(RECORDS TO PROCESS)
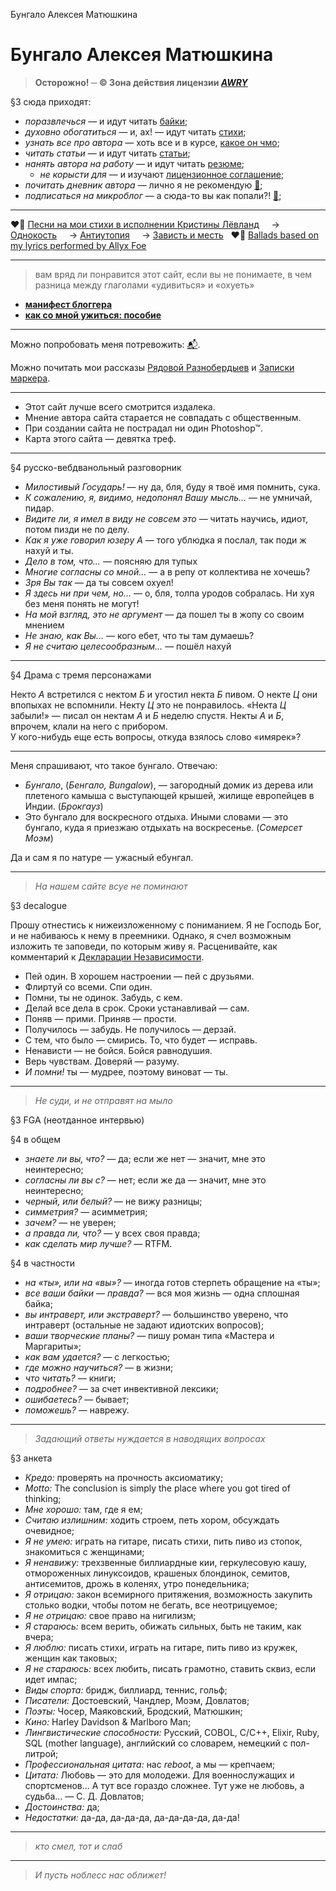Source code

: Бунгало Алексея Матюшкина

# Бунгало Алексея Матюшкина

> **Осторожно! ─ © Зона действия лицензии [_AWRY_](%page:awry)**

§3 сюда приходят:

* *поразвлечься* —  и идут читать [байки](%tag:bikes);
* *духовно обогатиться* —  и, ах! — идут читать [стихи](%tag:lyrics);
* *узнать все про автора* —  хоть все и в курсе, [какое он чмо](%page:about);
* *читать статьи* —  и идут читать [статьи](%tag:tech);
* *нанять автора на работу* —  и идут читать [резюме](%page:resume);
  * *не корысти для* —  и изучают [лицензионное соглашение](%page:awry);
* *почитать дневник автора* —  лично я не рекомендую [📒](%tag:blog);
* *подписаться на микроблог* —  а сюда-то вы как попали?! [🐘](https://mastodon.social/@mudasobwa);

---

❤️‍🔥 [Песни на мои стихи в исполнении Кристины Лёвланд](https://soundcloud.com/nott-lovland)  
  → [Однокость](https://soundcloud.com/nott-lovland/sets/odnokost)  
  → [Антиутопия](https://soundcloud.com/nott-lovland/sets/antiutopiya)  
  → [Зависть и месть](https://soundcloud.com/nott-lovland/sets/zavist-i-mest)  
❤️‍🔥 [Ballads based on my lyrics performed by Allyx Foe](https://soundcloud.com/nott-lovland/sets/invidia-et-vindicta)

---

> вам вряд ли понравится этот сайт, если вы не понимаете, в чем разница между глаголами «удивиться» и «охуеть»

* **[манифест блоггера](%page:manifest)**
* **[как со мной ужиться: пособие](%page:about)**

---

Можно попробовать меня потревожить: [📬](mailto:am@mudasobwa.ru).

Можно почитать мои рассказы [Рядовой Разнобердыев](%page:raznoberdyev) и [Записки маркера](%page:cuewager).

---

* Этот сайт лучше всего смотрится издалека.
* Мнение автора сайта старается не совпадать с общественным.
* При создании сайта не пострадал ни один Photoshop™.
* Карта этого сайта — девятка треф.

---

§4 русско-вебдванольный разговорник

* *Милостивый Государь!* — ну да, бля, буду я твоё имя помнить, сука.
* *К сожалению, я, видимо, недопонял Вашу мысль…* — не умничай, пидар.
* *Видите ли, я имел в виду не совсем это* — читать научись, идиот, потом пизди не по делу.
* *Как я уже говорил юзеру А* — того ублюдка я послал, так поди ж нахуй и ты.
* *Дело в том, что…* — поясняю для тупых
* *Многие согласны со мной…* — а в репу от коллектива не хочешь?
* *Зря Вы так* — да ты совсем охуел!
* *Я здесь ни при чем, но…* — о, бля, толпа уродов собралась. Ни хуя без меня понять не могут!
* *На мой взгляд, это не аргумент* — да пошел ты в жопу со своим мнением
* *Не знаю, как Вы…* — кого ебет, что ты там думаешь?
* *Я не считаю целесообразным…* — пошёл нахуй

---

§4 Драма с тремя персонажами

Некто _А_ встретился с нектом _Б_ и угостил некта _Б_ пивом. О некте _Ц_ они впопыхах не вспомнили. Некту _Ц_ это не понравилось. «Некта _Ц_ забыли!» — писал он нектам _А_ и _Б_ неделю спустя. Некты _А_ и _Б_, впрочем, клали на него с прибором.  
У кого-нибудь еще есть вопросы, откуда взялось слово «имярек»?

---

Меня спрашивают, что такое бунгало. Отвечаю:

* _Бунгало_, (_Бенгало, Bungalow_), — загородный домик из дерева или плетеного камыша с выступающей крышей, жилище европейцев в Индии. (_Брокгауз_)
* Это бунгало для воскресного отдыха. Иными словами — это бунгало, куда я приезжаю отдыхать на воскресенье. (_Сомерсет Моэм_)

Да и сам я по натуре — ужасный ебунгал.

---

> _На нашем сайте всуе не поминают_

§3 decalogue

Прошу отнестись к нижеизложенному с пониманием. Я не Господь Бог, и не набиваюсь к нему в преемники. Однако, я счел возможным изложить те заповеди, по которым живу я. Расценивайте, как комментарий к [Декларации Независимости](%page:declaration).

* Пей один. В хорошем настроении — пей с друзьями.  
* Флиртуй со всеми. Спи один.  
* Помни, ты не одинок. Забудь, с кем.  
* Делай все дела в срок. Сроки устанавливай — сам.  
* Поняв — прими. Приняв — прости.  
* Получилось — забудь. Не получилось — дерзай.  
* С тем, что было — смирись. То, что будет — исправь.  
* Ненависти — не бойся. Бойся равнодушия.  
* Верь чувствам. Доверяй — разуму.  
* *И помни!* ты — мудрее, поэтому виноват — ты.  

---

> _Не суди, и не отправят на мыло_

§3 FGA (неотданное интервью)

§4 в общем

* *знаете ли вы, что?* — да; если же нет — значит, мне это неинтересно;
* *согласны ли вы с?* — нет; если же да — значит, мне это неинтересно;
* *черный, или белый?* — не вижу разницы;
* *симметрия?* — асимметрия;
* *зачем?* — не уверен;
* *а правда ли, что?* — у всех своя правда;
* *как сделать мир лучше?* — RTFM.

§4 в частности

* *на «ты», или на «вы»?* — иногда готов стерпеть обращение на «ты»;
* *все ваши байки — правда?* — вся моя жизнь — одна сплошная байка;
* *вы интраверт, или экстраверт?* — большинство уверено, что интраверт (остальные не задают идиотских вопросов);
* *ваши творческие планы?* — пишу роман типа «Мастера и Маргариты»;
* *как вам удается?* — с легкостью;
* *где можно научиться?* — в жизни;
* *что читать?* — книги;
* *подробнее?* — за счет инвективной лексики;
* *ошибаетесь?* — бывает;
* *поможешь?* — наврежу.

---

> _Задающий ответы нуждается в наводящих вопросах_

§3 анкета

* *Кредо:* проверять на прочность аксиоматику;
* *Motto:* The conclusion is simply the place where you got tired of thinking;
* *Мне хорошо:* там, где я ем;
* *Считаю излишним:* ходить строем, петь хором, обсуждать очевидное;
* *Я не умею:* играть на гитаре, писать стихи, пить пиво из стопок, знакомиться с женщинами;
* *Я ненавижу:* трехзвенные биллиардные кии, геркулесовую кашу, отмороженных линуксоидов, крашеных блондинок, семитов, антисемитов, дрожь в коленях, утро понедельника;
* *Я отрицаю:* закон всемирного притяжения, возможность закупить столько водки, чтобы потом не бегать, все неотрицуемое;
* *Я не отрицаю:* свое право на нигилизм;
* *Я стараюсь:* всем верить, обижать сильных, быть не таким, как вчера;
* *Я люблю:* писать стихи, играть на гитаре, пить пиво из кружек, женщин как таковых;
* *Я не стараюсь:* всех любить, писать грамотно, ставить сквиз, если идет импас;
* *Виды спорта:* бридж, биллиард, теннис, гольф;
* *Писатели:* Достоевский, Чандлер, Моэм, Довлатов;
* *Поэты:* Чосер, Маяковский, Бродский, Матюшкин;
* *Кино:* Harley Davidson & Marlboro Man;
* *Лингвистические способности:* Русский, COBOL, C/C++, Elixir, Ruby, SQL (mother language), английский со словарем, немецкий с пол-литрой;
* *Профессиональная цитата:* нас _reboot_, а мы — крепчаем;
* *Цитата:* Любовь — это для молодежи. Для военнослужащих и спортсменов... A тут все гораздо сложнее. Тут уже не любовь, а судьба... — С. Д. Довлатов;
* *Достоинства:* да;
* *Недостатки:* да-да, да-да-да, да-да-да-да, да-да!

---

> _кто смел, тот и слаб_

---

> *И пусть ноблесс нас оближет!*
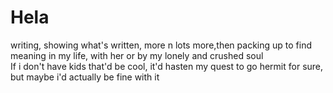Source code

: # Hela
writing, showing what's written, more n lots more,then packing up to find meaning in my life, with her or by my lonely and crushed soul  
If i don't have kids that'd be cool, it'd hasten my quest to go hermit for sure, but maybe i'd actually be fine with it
(End RECORDS TO PROCESS)
## INSTRUCTIONS FOR THE TASK:
Above are some records; copy exactly the lines from the one with "не вижу разницы;" through the one with "иногда готов стерпеть", both included, and no others.

## REPLY TO THE EXERCISE:
* *черный, или белый?* — не вижу разницы;
* *симметрия?* — асимметрия;
* *зачем?* — не уверен;
* *а правда ли, что?* — у всех своя правда;
* *как сделать мир лучше?* — RTFM.

§4 в частности

* *на «ты», или на «вы»?* — иногда готов стерпеть обращение на «ты»;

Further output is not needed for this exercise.